He took a look at himself and turned to stare at her. She wasn’t watching him but was busy unlocking her car doors and had thrown her bags on the seat when she heard him speak again.
“What?”
“You don’t show up for an interview with your sleeves rolled up.”
“Oh that!” he sighed seeming less concerned.
She had offered to drop him off but he declined on the first instance and grabbed the second opportunity the minute she insisted. He had measured his pride by the only currency left in his pocket to bring him back to Alfa Prime the next day. The interviewer had made excuses of being worn out and had grouped them in batches for subsequent days.
“Oyinkansola Believe, Tuesday.” He hated the arrogance with which the lady called his name; he wouldn’t take such disrespect if he weren’t an applicant.

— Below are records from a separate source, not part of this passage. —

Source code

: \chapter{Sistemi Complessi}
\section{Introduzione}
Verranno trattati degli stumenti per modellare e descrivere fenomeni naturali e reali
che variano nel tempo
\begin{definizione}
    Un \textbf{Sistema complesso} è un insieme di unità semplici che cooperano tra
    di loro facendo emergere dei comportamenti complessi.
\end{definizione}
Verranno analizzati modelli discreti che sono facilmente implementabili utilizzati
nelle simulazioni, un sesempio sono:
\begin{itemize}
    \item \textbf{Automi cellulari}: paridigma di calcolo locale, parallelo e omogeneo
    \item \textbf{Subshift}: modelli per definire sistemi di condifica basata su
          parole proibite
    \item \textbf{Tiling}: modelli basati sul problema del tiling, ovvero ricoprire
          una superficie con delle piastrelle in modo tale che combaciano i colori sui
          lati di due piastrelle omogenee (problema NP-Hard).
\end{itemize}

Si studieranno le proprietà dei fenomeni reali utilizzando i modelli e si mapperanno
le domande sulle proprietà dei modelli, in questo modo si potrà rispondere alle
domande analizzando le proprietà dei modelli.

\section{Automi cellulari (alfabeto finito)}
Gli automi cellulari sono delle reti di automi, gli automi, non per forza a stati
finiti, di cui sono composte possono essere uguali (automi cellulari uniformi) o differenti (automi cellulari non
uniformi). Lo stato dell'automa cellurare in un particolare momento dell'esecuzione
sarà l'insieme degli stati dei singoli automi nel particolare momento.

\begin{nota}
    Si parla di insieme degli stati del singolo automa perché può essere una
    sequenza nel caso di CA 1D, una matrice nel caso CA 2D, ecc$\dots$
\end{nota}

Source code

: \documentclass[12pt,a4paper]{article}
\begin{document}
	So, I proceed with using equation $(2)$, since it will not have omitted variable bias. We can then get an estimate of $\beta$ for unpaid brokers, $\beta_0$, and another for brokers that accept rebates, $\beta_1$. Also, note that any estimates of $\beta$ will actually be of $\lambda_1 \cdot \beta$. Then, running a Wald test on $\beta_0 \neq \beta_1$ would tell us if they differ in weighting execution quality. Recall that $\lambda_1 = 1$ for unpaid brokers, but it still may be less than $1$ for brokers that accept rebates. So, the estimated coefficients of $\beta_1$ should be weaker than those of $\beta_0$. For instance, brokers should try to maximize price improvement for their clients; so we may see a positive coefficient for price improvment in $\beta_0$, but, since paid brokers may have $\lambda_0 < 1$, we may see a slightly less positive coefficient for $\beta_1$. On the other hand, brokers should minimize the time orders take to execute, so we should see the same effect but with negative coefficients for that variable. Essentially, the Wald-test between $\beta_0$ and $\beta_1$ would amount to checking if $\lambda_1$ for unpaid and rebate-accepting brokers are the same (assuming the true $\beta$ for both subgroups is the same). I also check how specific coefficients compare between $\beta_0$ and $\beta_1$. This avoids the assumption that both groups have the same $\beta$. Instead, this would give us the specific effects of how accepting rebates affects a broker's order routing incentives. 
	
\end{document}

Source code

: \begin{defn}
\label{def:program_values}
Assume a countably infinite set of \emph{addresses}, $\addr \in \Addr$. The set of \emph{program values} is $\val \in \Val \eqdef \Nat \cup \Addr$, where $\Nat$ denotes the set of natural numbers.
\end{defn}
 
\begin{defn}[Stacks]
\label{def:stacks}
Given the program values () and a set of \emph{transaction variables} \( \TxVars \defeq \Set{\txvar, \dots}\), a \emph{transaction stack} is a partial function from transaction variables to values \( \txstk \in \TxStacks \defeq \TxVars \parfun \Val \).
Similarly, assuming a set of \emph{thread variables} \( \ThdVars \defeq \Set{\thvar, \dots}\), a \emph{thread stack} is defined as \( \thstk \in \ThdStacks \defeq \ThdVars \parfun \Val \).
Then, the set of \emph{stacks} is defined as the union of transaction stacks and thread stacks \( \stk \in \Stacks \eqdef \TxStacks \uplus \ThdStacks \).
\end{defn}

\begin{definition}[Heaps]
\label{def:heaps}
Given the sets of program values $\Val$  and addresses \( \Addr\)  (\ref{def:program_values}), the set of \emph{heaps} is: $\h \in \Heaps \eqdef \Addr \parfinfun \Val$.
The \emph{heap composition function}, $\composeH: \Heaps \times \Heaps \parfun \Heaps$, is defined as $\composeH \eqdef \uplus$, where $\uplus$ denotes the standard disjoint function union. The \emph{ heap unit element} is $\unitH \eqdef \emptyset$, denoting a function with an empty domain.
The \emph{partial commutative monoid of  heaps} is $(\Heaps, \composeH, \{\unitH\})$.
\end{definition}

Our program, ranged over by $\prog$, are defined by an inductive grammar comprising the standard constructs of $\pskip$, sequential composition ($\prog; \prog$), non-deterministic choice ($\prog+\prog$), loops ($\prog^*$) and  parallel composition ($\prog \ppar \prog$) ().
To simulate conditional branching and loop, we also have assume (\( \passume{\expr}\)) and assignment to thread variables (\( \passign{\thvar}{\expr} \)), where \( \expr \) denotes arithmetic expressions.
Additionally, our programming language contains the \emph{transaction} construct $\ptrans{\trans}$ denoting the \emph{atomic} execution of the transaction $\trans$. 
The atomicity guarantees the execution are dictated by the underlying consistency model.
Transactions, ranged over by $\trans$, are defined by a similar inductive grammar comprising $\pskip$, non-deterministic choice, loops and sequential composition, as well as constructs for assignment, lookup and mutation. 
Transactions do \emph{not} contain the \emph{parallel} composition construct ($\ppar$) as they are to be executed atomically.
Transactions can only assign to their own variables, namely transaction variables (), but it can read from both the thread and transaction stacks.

He was not shortlisted and he decided to end that bitterness on three rounds of alcohol. He had given up on trying and had asked Soye out on a date. After all, she had come at him first; if she had the nerves to talk about his sleeves then he could as well ask her out for lunch. She had offered to pay for lunch after his interview but he had turned it down. It was his way of showing off after the embarrassment, when she had passed him her iPhone to punch in his contacts. It had been the most embarrassing five minutes of his life. She had figured he was confused and passed a complimentary card instead.
The lunch bill had wiped clean every naira he had in his pockets, a piece from Beardman Clothing; just another evidence of the life he desired. It was the mene collection, one of the best outfits he had as a 38 year-old bachelor. The plain attempt at being the man had cost him a-two miles walk that evening. He would not let her know his locale; it was too countryside for her urban aura, he thought.
He couldn’t wear the camouflage any more. A few more dates had caused an exchange of life events. He told her all there was but could never bring himself to mention the fact that his employment was terminated on grounds of fraud. He had hoped she could find a way to get him an edge over the applicants but he could never bring himself to ask.
A few more dates, empty words, misplaced emotional priorities and Soye had married him, broke and all! She had spent most of her life here at Agudama. Agudama used to be one of the bourgeoisie residences here in Port Harcourt, until development began to rapidly eat into other parts of the city. It was the neighbourhood her parent’s civil servants earnings could secure . They were a typical average family.
Soye did almost anything to appease Sola’s ego. She was the perfect housewife and a submissive breadwinner. Anything short of this was unacceptable. The days went by fast. She had helped him start up a business line, but he had squandered it all in an online money-doubling scheme. She was livid yet she had said it was okay. Love is stupid.
She depicted on her media platforms perfect couple pictures showing that she was also capable of love and a smooth family life she knew didn’t exist. She couldn't complain. She loved him; he was a fine man and was willing to love her. She had accommodated his loose lifestyle, playing ignorant to put it all together but he didn’t seem to be getting any better with fidelity. As the days went by, the ugliness of his recklessness infuriated her. She lost faith in him the day she had found Zircon jewelry in his pocket.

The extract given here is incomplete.